N & E
Napoleon & Empire

Personalities of the Napoleonic era

The Giant's Causeway

There has never been a soldier more brilliant than Joachim Murat, more courageous than Michel Ney, more loyal than Louis-Nicolas Davout. No one has ever met a more cunning diplomat than Talleyrand, a more cautious policeman than Fouché, or a more meticulous jailer than Hudson Lowe. France never had an enemy more rigorous than Blücher, more methodical than Wellington, more devious than Alexander I.

If the figure of Napoleon naturally dominates his era, it is not as an isolated peak in a flat plain, but rather as the most majestic summit of a grandiose, storm-festooned chain.

Men of war, of course, are the most numerous to have inscribed their names in the collective memory. During these tumultuous years, almost every state in Europe saw extraordinary soldiers rise up to defend it. In France, of course, but also in Germany, Russia, Austria and England, many of the most glorious careers in military history were built during these epic times. In Spain, one might even say, it was the entire people who invented a new way of fighting, bringing to the forefront a few guerrilla leaders whose legacy, a lesson in courage and hope for oppressed nations, traveled the world in the following centuries.

But civil society was not left out. Literature, the arts, sciences, and medicine all experienced glorious blossomings during this period, inscribing the names of their most brilliant representatives in the golden book of human history. Berthollet, Chateaubriand, David, Ingres, Lagrange, Laplace, Madame de Staël, and Volta, to name but a few subjects of the Empire, illustrated it with the most enduring brilliance, sometimes against their will.
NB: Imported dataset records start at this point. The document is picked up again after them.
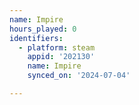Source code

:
```yaml
---
name: Impire
hours_played: 0
identifiers:
  - platform: steam
    appid: '202130'
    name: Impire
    synced_on: '2024-07-04'

---
```

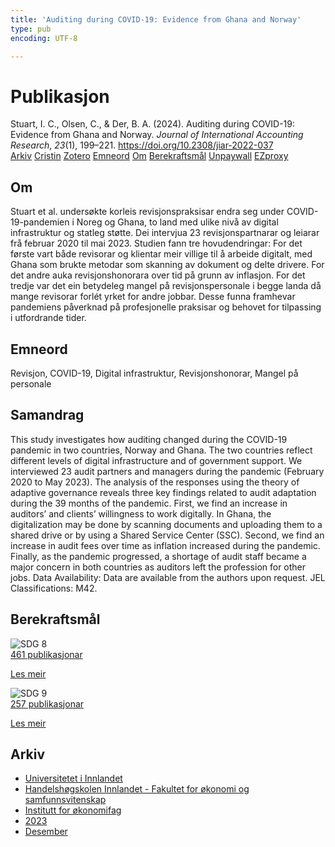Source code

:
 ```yaml
---
title: 'Auditing during COVID-19: Evidence from Ghana and Norway'
type: pub
encoding: UTF-8

---
```

<h1>Publikasjon</h1>
<article id="csl-bib-container-HWU3KJCR" class="csl-bib-container">
  <div class="csl-bib-body"> <div class="csl-entry">Stuart, I. C., Olsen, C., &#38; Der, B. A. (2024). Auditing during COVID-19: Evidence from Ghana and Norway. <i>Journal of International Accounting Research</i>, <i>23</i>(1), 199–221. <a href="https://doi.org/10.2308/jiar-2022-037">https://doi.org/10.2308/jiar-2022-037</a></div> </div>
  <div class="csl-bib-buttons">
    <a href="#taxonomy-article-HWU3KJCR" alt="archive" class="csl-bib-button">Arkiv</a>
    <a href="https://app.cristin.no/results/show.jsf?id=2216645" alt="Cristin" class="csl-bib-button">Cristin</a>
    <a href="http://zotero.org/groups/5881554/items/HWU3KJCR" alt="Zotero" class="csl-bib-button">Zotero</a>
    <a href="#keywords-article-HWU3KJCR" alt="keywords" class="csl-bib-button">Emneord</a>
    <a href="#about-article-HWU3KJCR" alt="about_pub" class="csl-bib-button">Om</a>
    <a href="#sdg-article-HWU3KJCR" alt="sdg" class="csl-bib-button">Berekraftsmål</a>
    <a href="https://doi.org/10.2308/jiar-2022-037" alt="Unpaywall" class="csl-bib-button">Unpaywall</a>
    <a href="https://doi.org/10.2308/jiar-2022-037" alt="EZproxy" class="csl-bib-button">EZproxy</a>
  </div>
  <div id="csl-bib-meta-container-HWU3KJCR"></div>
</article>
<div id="csl-bib-meta-HWU3KJCR" class="csl-bib-meta">
  <article id="about-article-HWU3KJCR" class="about_pub-article">
    <h1>Om</h1>
    Stuart et al. undersøkte korleis revisjonspraksisar endra seg under COVID-19-pandemien i Noreg og Ghana, to land med ulike nivå av digital infrastruktur og statleg støtte. Dei intervjua 23 revisjonspartnarar og leiarar frå februar 2020 til mai 2023. Studien fann tre hovudendringar: For det første vart både revisorar og klientar meir villige til å arbeide digitalt, med Ghana som brukte metodar som skanning av dokument og delte drivere. For det andre auka revisjonshonorara over tid på grunn av inflasjon. For det tredje var det ein betydeleg mangel på revisjonspersonale i begge landa då mange revisorar forlét yrket for andre jobbar. Desse funna framhevar pandemiens påverknad på profesjonelle praksisar og behovet for tilpassing i utfordrande tider.
  </article>
  <article id="keywords-article-HWU3KJCR" class="keywords-article">
    <h1>Emneord</h1>
    Revisjon, COVID-19, Digital infrastruktur, Revisjonshonorar, Mangel på personale
  </article>
  <article id="abstract-article-HWU3KJCR" class="abstract-article">
    <h1>Samandrag</h1>
    This study investigates how auditing changed during the COVID-19 pandemic in two countries, Norway and Ghana. The two countries reflect different levels of digital infrastructure and of government support. We interviewed 23 audit partners and managers during the pandemic (February 2020 to May 2023). The analysis of the responses using the theory of adaptive governance reveals three key findings related to audit adaptation during the 39 months of the pandemic. First, we find an increase in auditors’ and clients’ willingness to work digitally. In Ghana, the digitalization may be done by scanning documents and uploading them to a shared drive or by using a Shared Service Center (SSC). Second, we find an increase in audit fees over time as inflation increased during the pandemic. Finally, as the pandemic progressed, a shortage of audit staff became a major concern in both countries as auditors left the profession for other jobs. Data Availability: Data are available from the authors upon request. JEL Classifications: M42.
  </article>
  <article id="sdg-article-HWU3KJCR" class="sdg-article">
    <h1>Berekraftsmål</h1>
    <div class="sdg-container"><div id="sdg8" class="sdg">
        <img src="{{< params subfolder >}}images/sdg/sdg08_nn.png" class="image" alt="SDG 8">
        <div class="sdg-overlay">
          <a href="/nn/archive/?key=?sdg=8#archive" class="sdg-publication-count"><span>461</span> publikasjonar</a>
          <p><a href="https://fn.no/om-fn/fns-baerekraftsmaal/anstendig-arbeid-og-oekonomisk-vekst?lang=nno-NO" class="sdg-read-more">Les meir</a></p>
        </div>
      </div> <div id="sdg9" class="sdg">
        <img src="{{< params subfolder >}}images/sdg/sdg09_nn.png" class="image" alt="SDG 9">
        <div class="sdg-overlay">
          <a href="/nn/archive/?key=?sdg=9#archive" class="sdg-publication-count"><span>257</span> publikasjonar</a>
          <p><a href="https://fn.no/om-fn/fns-baerekraftsmaal/industri-innovasjon-og-infrastruktur?lang=nno-NO" class="sdg-read-more">Les meir</a></p>
        </div>
      </div></div>
  </article>
  <article id="taxonomy-article-HWU3KJCR" class="taxonomy-article">
    <h1>Arkiv</h1>
    <ul>
      <li>
        <a href="/nn/archive/?key=3DCRN523">Universitetet i Innlandet</a>
      </li>
      <li>
        <a href="/nn/archive/?key=DU8Q9LN9">Handelshøgskolen Innlandet - Fakultet for økonomi og samfunnsvitenskap</a>
      </li>
      <li>
        <a href="/nn/archive/?key=3IQA89I8">Institutt for økonomifag</a>
      </li>
      <li>
        <a href="/nn/archive/?key=RD9NIUZB">2023</a>
      </li>
      <li>
        <a href="/nn/archive/?key=F34LS9LH">Desember</a>
      </li>
    </ul>
  </article>
</div>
But abroad, and in the most diverse registers, it was also the era of such giants as Jane Austen, Beethoven, Gauss, Goethe, Goya, Thomas Jefferson, Metternich, Paganini, and, let's face it, Pitt the Younger.
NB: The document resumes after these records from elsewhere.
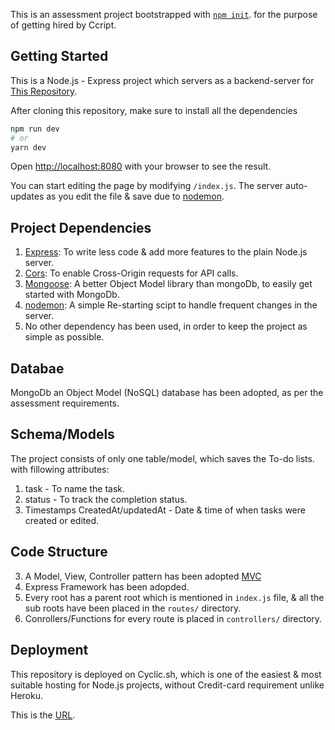 This is an assessment project bootstrapped with [`npm init`](https://nodejs.org/en). for the purpose of getting hired by Ccript.

## Getting Started

This is a Node.js - Express project which servers as a backend-server for [This Repository](https://github.com/dev-status-200/ccript-client).

After cloning this repository, make sure to install all the dependencies

```bash
npm run dev
# or
yarn dev
```

Open [http://localhost:8080](http://localhost:8080) with your browser to see the result.

You can start editing the page by modifying `/index.js`. The server auto-updates as you edit the file & save due to [nodemon]([[https://v1.tailwindcss.com/](https://mongoosejs.com/](https://www.npmjs.com/package/nodemon))).

## Project Dependencies

1. [Express](https://expressjs.com/): To write less code & add more features to the plain Node.js server.
2. [Cors](https://www.npmjs.com/package/cors): To enable Cross-Origin requests for API calls.
3. [Mongoose](https://mongoosejs.com/): A better Object Model library than mongoDb, to easily get started with MongoDb.
3. [nodemon](https://www.npmjs.com/package/nodemon): A simple Re-starting scipt to handle frequent changes in the server.
4. No other dependency has been used, in order to keep the project as simple as possible.

## Databae

MongoDb an Object Model (NoSQL) database has been adopted, as per the assessment requirements.

## Schema/Models

The project consists of only one table/model, which saves the To-do lists. with fillowing attributes:
1. task - To name the task.
2. status - To track the completion status.
3. Timestamps CreatedAt/updatedAt - Date & time of when tasks were created or edited.

## Code Structure

3. A Model, View, Controller pattern has been adopted [MVC](https://www.codecademy.com/article/mvc)
1. Express Framework has been adopded.
2. Every root has a parent root which is mentioned in `index.js` file, & all the sub roots have been placed in the `routes/` directory.
4. Conrollers/Functions for every route is placed in `controllers/` directory.

## Deployment

This repository is deployed on Cyclic.sh, which is one of the easiest & most suitable hosting for Node.js projects, without Credit-card requirement unlike Heroku.

This is the [URL](https://cute-lime-cygnet-veil.cyclic.app).
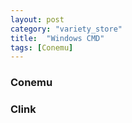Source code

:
```yaml
---
layout: post
category: "variety_store"
title:  "Windows CMD"
tags: [Conemu]
---
```

### Conemu

### Clink



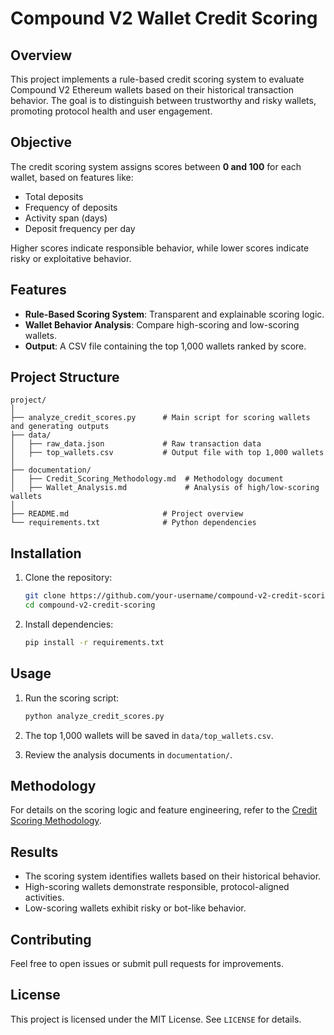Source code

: # Compound V2 Wallet Credit Scoring

## Overview
This project implements a rule-based credit scoring system to evaluate Compound V2 Ethereum wallets based on their historical transaction behavior. The goal is to distinguish between trustworthy and risky wallets, promoting protocol health and user engagement.

## Objective
The credit scoring system assigns scores between **0 and 100** for each wallet, based on features like:
- Total deposits
- Frequency of deposits
- Activity span (days)
- Deposit frequency per day

Higher scores indicate responsible behavior, while lower scores indicate risky or exploitative behavior.

## Features
- **Rule-Based Scoring System**: Transparent and explainable scoring logic.
- **Wallet Behavior Analysis**: Compare high-scoring and low-scoring wallets.
- **Output**: A CSV file containing the top 1,000 wallets ranked by score.

## Project Structure
```
project/
│
├── analyze_credit_scores.py      # Main script for scoring wallets and generating outputs
├── data/
│   ├── raw_data.json             # Raw transaction data
│   ├── top_wallets.csv           # Output file with top 1,000 wallets
│
├── documentation/
│   ├── Credit_Scoring_Methodology.md  # Methodology document
│   ├── Wallet_Analysis.md             # Analysis of high/low-scoring wallets
│
├── README.md                     # Project overview
└── requirements.txt              # Python dependencies
```

## Installation
1. Clone the repository:
   ```bash
   git clone https://github.com/your-username/compound-v2-credit-scoring.git
   cd compound-v2-credit-scoring
   ```

2. Install dependencies:
   ```bash
   pip install -r requirements.txt
   ```

## Usage
1. Run the scoring script:
   ```bash
   python analyze_credit_scores.py
   ```

2. The top 1,000 wallets will be saved in `data/top_wallets.csv`.

3. Review the analysis documents in `documentation/`.

## Methodology
For details on the scoring logic and feature engineering, refer to the [Credit Scoring Methodology](documentation/Credit_Scoring_Methodology.md).

## Results
- The scoring system identifies wallets based on their historical behavior.
- High-scoring wallets demonstrate responsible, protocol-aligned activities.
- Low-scoring wallets exhibit risky or bot-like behavior.

## Contributing
Feel free to open issues or submit pull requests for improvements.

## License
This project is licensed under the MIT License. See `LICENSE` for details.
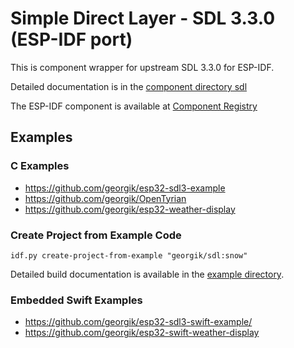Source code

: # Simple Direct Layer - SDL 3.3.0 (ESP-IDF port)

This is component wrapper for upstream SDL 3.3.0 for ESP-IDF.

Detailed documentation is in the [component directory sdl](sdl/README.md)

The ESP-IDF component is available at [Component Registry](https://components.espressif.com/components/georgik/sdl/versions)

## Examples

### C Examples

- https://github.com/georgik/esp32-sdl3-example
- https://github.com/georgik/OpenTyrian
- https://github.com/georgik/esp32-weather-display

### Create Project from Example Code

```shell
idf.py create-project-from-example "georgik/sdl:snow"
```

Detailed build documentation is available in the [example directory](examples/snow/README.md).

### Embedded Swift Examples

- https://github.com/georgik/esp32-sdl3-swift-example/
- https://github.com/georgik/esp32-swift-weather-display



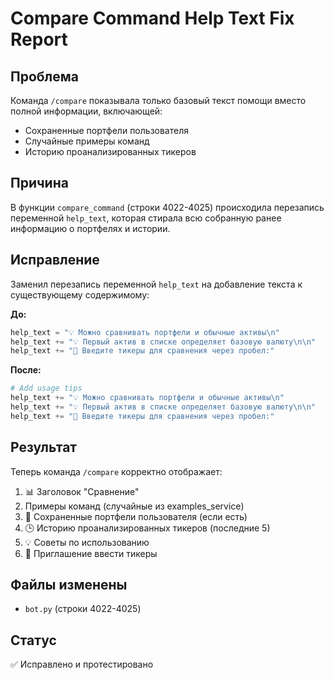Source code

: # Compare Command Help Text Fix Report

## Проблема
Команда `/compare` показывала только базовый текст помощи вместо полной информации, включающей:
- Сохраненные портфели пользователя
- Случайные примеры команд
- Историю проанализированных тикеров

## Причина
В функции `compare_command` (строки 4022-4025) происходила перезапись переменной `help_text`, которая стирала всю собранную ранее информацию о портфелях и истории.

## Исправление
Заменил перезапись переменной `help_text` на добавление текста к существующему содержимому:

**До:**
```python
help_text = "💡 Можно сравнивать портфели и обычные активы\n"
help_text += "💡 Первый актив в списке определяет базовую валюту\n\n"
help_text += "💬 Введите тикеры для сравнения через пробел:"
```

**После:**
```python
# Add usage tips
help_text += "💡 Можно сравнивать портфели и обычные активы\n"
help_text += "💡 Первый актив в списке определяет базовую валюту\n\n"
help_text += "💬 Введите тикеры для сравнения через пробел:"
```

## Результат
Теперь команда `/compare` корректно отображает:
1. 📊 Заголовок "Сравнение"
2. Примеры команд (случайные из examples_service)
3. 💾 Сохраненные портфели пользователя (если есть)
4. 🕒 Историю проанализированных тикеров (последние 5)
5. 💡 Советы по использованию
6. 💬 Приглашение ввести тикеры

## Файлы изменены
- `bot.py` (строки 4022-4025)

## Статус
✅ Исправлено и протестировано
Once in power, and to the extent that he could, Napoleon attempted to highlight these superiorities by making them the source of all dignities, by creating a nobility in which all had their place. Modestly and progressively, it is the same goal that we will pursue in these pages: to honor those who so deserved it, including a few more modestly forgotten figures, and without hiding the merits of the formidable enemies who then stood up to France, its ideals, and its leader.